(Source records)
□ □ □ □

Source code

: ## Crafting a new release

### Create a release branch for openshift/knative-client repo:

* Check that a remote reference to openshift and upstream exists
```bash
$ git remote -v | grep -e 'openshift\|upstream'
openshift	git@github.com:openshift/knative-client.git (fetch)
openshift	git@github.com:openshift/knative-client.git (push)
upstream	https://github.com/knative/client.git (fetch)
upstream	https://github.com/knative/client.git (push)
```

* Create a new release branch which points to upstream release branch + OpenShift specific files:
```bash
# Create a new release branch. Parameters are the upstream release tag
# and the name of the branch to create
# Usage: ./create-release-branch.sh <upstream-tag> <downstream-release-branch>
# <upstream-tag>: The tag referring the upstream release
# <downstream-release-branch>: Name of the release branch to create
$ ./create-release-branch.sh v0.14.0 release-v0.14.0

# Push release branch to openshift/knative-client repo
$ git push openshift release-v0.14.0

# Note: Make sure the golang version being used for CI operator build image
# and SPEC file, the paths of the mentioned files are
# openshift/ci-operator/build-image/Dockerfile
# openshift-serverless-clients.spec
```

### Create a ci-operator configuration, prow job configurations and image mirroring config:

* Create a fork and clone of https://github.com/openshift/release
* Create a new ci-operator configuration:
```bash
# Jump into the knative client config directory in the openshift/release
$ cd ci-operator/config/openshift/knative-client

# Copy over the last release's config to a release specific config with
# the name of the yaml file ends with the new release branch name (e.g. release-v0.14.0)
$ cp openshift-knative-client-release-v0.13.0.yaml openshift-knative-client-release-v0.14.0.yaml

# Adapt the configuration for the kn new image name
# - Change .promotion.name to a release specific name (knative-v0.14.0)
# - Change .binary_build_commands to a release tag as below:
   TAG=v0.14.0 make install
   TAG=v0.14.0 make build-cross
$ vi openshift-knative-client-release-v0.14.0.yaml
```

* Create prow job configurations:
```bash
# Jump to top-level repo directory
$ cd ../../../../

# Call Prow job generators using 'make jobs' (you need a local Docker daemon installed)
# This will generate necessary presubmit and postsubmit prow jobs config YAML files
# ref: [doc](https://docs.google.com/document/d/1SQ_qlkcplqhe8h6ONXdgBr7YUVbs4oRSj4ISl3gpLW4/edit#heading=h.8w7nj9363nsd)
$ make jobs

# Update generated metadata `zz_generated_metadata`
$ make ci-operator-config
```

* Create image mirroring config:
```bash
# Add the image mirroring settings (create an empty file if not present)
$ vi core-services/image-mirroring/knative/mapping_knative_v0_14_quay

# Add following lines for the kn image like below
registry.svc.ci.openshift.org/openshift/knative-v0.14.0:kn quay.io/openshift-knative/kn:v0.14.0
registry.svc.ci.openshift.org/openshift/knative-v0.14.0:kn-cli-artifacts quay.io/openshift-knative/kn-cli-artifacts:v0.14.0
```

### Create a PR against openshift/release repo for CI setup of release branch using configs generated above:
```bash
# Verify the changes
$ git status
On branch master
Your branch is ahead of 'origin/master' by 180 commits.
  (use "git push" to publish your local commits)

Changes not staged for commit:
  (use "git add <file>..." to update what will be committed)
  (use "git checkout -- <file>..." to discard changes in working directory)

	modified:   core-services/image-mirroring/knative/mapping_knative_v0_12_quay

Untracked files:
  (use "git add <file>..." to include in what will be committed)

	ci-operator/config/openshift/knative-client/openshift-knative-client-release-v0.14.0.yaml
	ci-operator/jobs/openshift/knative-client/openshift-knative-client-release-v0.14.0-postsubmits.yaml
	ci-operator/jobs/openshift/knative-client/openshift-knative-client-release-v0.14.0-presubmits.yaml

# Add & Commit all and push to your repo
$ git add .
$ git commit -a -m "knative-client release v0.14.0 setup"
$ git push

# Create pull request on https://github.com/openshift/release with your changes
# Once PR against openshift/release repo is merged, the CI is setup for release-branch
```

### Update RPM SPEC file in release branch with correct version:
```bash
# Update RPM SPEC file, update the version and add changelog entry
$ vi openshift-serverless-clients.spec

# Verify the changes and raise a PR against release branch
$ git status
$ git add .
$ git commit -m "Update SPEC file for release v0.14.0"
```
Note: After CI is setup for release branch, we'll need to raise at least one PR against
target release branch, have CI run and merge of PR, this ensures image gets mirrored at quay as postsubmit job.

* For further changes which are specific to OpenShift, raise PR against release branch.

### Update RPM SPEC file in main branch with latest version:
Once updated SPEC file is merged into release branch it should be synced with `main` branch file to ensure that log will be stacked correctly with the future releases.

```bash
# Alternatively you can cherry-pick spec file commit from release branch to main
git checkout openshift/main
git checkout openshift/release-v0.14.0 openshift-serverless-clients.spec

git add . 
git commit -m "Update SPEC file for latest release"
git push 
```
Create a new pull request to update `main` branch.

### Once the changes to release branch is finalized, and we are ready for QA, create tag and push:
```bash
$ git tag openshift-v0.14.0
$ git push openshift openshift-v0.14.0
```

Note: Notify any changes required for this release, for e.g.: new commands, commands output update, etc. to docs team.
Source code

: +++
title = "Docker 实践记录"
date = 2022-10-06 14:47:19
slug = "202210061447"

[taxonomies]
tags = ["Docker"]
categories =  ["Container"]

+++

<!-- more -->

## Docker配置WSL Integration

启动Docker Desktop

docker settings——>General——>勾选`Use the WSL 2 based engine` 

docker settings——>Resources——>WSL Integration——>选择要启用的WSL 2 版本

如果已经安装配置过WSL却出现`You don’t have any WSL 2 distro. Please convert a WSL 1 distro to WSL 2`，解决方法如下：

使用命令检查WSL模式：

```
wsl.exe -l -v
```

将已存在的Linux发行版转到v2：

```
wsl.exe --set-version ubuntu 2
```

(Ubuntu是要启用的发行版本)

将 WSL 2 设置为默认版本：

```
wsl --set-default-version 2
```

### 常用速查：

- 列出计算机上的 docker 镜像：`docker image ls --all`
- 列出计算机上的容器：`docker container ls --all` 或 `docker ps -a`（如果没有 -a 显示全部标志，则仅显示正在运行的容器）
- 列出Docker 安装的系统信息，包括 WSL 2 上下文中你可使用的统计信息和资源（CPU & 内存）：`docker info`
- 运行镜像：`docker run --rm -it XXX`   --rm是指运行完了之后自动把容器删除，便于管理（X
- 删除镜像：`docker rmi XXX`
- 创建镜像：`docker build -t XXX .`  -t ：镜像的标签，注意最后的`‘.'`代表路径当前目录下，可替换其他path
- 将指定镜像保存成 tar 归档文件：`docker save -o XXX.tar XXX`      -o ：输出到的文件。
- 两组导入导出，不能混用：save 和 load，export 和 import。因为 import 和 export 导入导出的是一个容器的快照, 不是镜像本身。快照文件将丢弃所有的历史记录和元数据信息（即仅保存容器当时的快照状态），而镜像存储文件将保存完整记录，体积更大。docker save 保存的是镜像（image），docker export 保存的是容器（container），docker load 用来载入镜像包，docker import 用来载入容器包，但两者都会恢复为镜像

□ □ □ □

## YOUR ASSIGNMENT
Retype exactly, and only, the lines above from the one where "against release branch." occurs up to and including the one where "### Update RPM SPEC file in main" occurs.

## YOUR SOLUTION
* For further changes which are specific to OpenShift, raise PR against release branch.

### Update RPM SPEC file in main branch with latest version:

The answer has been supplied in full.